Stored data

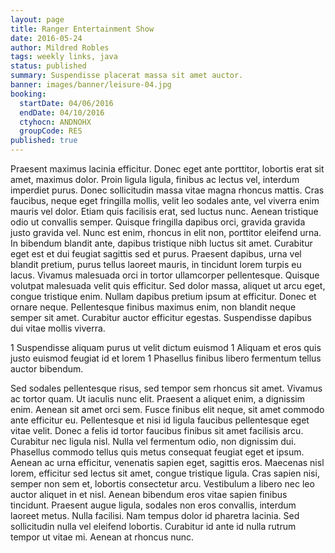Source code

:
 ```yaml
---
layout: page
title: Ranger Entertainment Show
date: 2016-05-24
author: Mildred Robles
tags: weekly links, java
status: published
summary: Suspendisse placerat massa sit amet auctor.
banner: images/banner/leisure-04.jpg
booking:
  startDate: 04/06/2016
  endDate: 04/10/2016
  ctyhocn: ANDNOHX
  groupCode: RES
published: true
---
```

Praesent maximus lacinia efficitur. Donec eget ante porttitor, lobortis erat sit amet, maximus dolor. Proin ligula ligula, finibus ac lectus vel, interdum imperdiet purus. Donec sollicitudin massa vitae magna rhoncus mattis. Cras faucibus, neque eget fringilla mollis, velit leo sodales ante, vel viverra enim mauris vel dolor. Etiam quis facilisis erat, sed luctus nunc. Aenean tristique odio ut convallis semper.
Quisque fringilla dapibus orci, gravida gravida justo gravida vel. Nunc est enim, rhoncus in elit non, porttitor eleifend urna. In bibendum blandit ante, dapibus tristique nibh luctus sit amet. Curabitur eget est et dui feugiat sagittis sed et purus. Praesent dapibus, urna vel blandit pretium, purus tellus laoreet mauris, in tincidunt lorem turpis eu lacus. Vivamus malesuada orci in tortor ullamcorper pellentesque. Quisque volutpat malesuada velit quis efficitur. Sed dolor massa, aliquet ut arcu eget, congue tristique enim. Nullam dapibus pretium ipsum at efficitur. Donec et ornare neque. Pellentesque finibus maximus enim, non blandit neque semper sit amet. Curabitur auctor efficitur egestas. Suspendisse dapibus dui vitae mollis viverra.

1 Suspendisse aliquam purus ut velit dictum euismod
1 Aliquam et eros quis justo euismod feugiat id et lorem
1 Phasellus finibus libero fermentum tellus auctor bibendum.

Sed sodales pellentesque risus, sed tempor sem rhoncus sit amet. Vivamus ac tortor quam. Ut iaculis nunc elit. Praesent a aliquet enim, a dignissim enim. Aenean sit amet orci sem. Fusce finibus elit neque, sit amet commodo ante efficitur eu. Pellentesque et nisi id ligula faucibus pellentesque eget vitae velit. Donec a felis id tortor faucibus finibus sit amet facilisis arcu. Curabitur nec ligula nisl. Nulla vel fermentum odio, non dignissim dui. Phasellus commodo tellus quis metus consequat feugiat eget et ipsum. Aenean ac urna efficitur, venenatis sapien eget, sagittis eros.
Maecenas nisl lorem, efficitur sed lectus sit amet, congue tristique ligula. Cras sapien nisi, semper non sem et, lobortis consectetur arcu. Vestibulum a libero nec leo auctor aliquet in et nisl. Aenean bibendum eros vitae sapien finibus tincidunt. Praesent augue ligula, sodales non eros convallis, interdum laoreet metus. Nulla facilisi. Nam tempus dolor id pharetra lacinia. Sed sollicitudin nulla vel eleifend lobortis. Curabitur id ante id nulla rutrum tempor ut vitae mi. Aenean at rhoncus nunc.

- TASK DIRECTIONS:
Without the pictures, write out the lines from the beginning of the entries through the line with "Quisque fringilla dapibus".

- REPLY TO THE TASK:
Source code

:
 ```yaml
---
layout: page
title: Ranger Entertainment Show
date: 2016-05-24
author: Mildred Robles
tags: weekly links, java
status: published
summary: Suspendisse placerat massa sit amet auctor.
banner: images/banner/leisure-04.jpg
booking:
  startDate: 04/06/2016
  endDate: 04/10/2016
  ctyhocn: ANDNOHX
  groupCode: RES
published: true
---
```

Praesent maximus lacinia efficitur. Donec eget ante porttitor, lobortis erat sit amet, maximus dolor. Proin ligula ligula, finibus ac lectus vel, interdum imperdiet purus. Donec sollicitudin massa vitae magna rhoncus mattis. Cras faucibus, neque eget fringilla mollis, velit leo sodales ante, vel viverra enim mauris vel dolor. Etiam quis facilisis erat, sed luctus nunc. Aenean tristique odio ut convallis semper.
Quisque fringilla dapibus orci, gravida gravida justo gravida vel. Nunc est enim, rhoncus in elit non, porttitor eleifend urna. In bibendum blandit ante, dapibus tristique nibh luctus sit amet. Curabitur eget est et dui feugiat sagittis sed et purus. Praesent dapibus, urna vel blandit pretium, purus tellus laoreet mauris, in tincidunt lorem turpis eu lacus. Vivamus malesuada orci in tortor ullamcorper pellentesque. Quisque volutpat malesuada velit quis efficitur. Sed dolor massa, aliquet ut arcu eget, congue tristique enim. Nullam dapibus pretium ipsum at efficitur. Donec et ornare neque. Pellentesque finibus maximus enim, non blandit neque semper sit amet. Curabitur auctor efficitur egestas. Suspendisse dapibus dui vitae mollis viverra.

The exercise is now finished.